Conversation with Yi-Fu Tuan and Ken Olwig

A conversation between Yi-Fu Tuan and Kenneth Olwig, chaired by Tim Waterman on the dilemma:

The word ‘landscape’ can denote two different ways of thinking about people’s place in the world. On the one hand, it places human beings at the centre of things, where virtue is to be found in crafting ‘scapes’ or ‘scenes’. On the other, it suggests that we are just one part of complex ecological ecosystems, part of the ‘land’, where virtue is to be found acting humbly as a member of that community.

Which of these virtues will it be in the 21st century? The goodness of vaunting creativity or the goodness of letting be?

Yi-Fu Tuan is a key figure in human geography and arguably the most important originator of humanistic geography. He is professor emeritus at the University of Wisconsin-Madison, and in 2012 was awarded the Vautrin-Lud International Geography Prize at the International Festival of Geography. The Vautrin-Lud International Geography Prize, considered the Nobel Prize for geography, is the highest honor in the field of geography. His work and approach continues to have great impact today, for example on topophilia, the feeling-link between person and place. 

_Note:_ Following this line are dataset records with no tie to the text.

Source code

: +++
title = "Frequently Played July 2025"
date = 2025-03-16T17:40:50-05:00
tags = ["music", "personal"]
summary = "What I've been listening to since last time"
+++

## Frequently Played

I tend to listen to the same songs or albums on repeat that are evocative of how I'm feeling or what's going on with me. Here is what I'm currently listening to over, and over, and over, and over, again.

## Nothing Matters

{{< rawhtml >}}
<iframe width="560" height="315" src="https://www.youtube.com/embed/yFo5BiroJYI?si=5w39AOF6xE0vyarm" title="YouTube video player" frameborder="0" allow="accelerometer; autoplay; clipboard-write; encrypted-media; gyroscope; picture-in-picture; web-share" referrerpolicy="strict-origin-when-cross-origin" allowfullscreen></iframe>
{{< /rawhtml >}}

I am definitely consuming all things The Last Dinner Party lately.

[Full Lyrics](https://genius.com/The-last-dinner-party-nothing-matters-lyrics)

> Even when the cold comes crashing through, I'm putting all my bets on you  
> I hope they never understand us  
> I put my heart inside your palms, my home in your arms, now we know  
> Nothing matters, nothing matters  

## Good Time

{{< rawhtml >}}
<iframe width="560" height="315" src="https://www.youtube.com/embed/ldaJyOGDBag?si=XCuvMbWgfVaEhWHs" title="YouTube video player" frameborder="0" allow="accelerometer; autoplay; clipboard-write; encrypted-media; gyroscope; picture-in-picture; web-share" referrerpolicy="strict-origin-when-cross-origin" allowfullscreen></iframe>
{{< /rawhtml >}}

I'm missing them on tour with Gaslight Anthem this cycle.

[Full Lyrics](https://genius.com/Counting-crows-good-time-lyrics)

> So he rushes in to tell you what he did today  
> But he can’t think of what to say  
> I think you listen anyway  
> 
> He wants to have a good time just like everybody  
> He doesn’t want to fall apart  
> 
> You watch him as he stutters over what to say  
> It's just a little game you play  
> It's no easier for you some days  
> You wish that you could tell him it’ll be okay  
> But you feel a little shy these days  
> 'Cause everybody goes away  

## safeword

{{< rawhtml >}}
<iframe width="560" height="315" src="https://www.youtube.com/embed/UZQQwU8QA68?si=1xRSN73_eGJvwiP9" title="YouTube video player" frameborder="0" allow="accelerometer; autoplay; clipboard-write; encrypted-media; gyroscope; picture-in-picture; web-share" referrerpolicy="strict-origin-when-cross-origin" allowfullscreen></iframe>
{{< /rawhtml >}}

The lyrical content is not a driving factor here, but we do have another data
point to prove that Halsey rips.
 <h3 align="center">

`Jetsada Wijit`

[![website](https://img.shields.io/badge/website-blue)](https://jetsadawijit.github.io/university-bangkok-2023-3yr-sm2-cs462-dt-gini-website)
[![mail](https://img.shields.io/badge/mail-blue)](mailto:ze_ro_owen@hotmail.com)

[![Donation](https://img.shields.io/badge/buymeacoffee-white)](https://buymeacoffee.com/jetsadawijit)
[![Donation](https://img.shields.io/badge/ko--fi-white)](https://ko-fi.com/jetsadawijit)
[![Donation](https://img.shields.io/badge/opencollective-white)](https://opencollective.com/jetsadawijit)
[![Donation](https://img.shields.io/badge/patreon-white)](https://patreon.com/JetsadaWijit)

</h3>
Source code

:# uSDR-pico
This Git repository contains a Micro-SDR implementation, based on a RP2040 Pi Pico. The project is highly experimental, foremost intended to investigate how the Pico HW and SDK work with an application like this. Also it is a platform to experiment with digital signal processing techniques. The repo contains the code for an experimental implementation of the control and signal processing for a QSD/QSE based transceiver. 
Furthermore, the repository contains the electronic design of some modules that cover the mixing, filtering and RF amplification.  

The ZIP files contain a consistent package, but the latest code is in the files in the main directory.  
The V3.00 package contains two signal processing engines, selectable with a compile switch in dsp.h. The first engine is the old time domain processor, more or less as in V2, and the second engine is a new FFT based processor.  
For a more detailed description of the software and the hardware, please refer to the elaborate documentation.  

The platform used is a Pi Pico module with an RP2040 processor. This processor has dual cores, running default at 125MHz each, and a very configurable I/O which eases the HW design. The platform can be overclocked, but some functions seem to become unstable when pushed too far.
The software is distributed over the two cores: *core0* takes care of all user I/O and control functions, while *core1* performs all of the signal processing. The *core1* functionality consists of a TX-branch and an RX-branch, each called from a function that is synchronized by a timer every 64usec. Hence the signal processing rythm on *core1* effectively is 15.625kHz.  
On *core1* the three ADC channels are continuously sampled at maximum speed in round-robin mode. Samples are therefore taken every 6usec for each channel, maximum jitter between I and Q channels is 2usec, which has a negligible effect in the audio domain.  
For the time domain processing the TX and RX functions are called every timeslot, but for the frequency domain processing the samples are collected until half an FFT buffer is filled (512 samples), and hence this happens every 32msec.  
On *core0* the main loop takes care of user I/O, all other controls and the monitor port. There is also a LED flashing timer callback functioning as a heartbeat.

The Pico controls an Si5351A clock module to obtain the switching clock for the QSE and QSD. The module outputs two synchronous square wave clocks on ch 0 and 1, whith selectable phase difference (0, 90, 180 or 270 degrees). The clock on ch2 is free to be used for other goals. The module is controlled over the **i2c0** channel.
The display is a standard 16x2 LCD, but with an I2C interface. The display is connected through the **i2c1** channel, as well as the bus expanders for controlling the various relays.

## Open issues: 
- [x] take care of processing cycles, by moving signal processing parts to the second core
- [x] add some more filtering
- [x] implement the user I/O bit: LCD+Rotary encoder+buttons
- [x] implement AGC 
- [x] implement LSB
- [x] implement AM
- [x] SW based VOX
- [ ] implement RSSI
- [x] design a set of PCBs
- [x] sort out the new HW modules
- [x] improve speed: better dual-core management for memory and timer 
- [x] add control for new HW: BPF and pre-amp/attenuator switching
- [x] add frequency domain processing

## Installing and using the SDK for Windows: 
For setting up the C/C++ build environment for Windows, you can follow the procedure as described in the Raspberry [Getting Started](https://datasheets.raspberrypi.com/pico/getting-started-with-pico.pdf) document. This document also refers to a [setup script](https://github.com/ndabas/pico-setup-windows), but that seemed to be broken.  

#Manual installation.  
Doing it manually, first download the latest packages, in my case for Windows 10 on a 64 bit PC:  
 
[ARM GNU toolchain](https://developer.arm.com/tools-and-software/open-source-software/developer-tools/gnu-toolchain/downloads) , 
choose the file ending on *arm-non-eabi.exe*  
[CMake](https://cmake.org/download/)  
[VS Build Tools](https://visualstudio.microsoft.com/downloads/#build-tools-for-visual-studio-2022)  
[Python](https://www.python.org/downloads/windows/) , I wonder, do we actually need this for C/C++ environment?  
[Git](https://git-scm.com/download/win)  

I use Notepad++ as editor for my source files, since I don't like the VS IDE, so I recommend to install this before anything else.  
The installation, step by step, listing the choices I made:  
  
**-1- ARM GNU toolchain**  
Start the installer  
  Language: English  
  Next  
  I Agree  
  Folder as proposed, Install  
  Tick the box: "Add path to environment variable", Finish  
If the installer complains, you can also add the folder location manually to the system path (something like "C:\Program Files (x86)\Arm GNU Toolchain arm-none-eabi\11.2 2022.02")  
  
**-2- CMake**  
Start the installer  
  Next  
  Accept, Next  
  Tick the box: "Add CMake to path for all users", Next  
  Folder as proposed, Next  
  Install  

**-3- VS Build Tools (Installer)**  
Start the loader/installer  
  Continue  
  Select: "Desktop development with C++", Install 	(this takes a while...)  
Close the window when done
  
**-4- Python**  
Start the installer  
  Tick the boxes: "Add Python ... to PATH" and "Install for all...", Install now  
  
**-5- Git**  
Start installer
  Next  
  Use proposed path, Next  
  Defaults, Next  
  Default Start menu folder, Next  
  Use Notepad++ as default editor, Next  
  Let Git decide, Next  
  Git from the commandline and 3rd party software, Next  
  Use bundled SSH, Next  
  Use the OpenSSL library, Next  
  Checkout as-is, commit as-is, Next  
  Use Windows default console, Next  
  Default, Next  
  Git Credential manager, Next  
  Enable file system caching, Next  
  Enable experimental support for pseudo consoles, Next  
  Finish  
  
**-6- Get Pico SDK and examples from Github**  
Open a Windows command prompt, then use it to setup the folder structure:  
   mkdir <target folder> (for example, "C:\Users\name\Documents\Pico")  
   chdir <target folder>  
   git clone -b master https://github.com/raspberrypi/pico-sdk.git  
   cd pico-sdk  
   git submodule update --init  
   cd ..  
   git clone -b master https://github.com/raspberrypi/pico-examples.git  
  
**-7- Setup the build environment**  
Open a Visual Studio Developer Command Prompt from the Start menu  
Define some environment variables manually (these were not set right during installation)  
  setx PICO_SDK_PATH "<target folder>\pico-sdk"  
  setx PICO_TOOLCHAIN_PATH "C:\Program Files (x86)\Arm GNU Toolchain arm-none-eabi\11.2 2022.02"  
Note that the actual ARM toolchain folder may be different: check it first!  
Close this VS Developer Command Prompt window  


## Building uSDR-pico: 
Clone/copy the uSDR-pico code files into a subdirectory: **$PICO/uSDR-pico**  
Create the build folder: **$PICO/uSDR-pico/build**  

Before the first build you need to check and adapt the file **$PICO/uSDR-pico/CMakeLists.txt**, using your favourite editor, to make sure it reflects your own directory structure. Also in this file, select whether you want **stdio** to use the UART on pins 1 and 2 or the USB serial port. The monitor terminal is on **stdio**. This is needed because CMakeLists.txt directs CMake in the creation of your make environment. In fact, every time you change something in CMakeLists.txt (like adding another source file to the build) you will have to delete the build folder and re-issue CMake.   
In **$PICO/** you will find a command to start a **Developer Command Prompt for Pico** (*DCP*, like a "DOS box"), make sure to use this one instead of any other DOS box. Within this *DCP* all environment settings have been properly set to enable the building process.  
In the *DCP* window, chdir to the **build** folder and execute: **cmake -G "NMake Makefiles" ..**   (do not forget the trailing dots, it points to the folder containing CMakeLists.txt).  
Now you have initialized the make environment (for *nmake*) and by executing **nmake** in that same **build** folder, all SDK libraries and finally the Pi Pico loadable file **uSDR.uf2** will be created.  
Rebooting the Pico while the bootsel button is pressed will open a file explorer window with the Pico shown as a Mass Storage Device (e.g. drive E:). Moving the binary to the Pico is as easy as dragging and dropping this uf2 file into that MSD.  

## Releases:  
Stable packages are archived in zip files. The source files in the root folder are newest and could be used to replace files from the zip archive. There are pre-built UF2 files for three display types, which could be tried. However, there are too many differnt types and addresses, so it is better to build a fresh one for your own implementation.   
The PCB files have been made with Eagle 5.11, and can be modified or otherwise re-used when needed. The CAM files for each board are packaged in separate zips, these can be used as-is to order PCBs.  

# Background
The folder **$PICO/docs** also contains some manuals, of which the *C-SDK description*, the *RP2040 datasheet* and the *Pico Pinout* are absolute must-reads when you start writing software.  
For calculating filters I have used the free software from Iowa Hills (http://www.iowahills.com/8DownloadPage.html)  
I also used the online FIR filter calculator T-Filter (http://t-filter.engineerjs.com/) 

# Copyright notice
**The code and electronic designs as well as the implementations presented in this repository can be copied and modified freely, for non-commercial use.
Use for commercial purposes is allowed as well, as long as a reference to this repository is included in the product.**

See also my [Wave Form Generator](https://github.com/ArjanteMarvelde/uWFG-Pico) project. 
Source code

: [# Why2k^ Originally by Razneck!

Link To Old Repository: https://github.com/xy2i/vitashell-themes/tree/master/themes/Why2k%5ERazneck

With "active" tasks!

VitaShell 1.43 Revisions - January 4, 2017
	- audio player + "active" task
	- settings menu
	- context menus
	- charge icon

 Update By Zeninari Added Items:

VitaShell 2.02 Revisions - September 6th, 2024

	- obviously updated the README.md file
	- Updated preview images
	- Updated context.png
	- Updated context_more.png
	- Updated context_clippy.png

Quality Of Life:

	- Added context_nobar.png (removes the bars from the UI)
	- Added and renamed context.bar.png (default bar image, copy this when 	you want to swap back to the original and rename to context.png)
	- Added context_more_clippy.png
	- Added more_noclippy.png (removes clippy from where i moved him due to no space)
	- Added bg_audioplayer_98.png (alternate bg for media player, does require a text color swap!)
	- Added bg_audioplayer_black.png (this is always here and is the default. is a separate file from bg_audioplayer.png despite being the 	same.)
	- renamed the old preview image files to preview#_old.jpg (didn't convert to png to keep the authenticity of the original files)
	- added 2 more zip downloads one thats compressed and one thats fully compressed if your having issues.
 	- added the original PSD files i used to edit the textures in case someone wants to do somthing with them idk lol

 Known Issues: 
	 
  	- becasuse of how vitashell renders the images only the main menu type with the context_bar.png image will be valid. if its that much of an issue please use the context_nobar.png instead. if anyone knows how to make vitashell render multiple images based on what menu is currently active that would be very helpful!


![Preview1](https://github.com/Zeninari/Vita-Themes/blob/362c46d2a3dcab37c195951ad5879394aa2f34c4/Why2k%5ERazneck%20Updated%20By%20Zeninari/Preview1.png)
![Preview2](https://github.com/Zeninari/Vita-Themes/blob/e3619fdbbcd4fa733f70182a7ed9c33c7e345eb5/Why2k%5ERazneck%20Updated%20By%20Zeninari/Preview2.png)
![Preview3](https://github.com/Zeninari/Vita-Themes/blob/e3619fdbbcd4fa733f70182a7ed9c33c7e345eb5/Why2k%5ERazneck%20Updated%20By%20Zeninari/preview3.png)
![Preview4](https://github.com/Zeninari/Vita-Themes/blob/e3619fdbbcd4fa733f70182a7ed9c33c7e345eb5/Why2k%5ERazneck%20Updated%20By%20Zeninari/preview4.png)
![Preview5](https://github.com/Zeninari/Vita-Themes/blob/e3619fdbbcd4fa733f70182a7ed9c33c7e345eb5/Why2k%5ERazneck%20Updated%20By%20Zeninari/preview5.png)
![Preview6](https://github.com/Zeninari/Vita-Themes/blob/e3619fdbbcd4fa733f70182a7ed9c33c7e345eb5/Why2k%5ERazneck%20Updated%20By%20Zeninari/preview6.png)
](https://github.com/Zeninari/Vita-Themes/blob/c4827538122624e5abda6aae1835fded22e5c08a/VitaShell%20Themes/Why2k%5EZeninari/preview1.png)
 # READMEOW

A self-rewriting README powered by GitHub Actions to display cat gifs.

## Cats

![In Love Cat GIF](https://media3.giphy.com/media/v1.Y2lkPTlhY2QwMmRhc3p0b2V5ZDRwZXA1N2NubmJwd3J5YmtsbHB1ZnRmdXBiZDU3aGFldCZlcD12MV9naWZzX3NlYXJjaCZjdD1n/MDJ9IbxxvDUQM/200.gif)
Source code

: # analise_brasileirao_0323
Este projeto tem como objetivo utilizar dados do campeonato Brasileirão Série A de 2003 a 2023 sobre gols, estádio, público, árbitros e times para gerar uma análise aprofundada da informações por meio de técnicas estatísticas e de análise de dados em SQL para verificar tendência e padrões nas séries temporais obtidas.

Kenneth Olwig is a professor of landscape architecture at the Swedish University of Agricultural Sciences in Alnarp, Sweden. He received his doctorate from the Department of Geography of the University of Minnesota, where his advisor was Yi-Fu Tuan. A combination of aesthetic, legal, literary and cultural geographical approaches characterise his approach to landscape and the relationship between society and nature. His interests range from the effect of cultural perceptions of nature and landscape in regional development, to the role of ideas of law and justice in shaping the political landscape and its physical manifestations.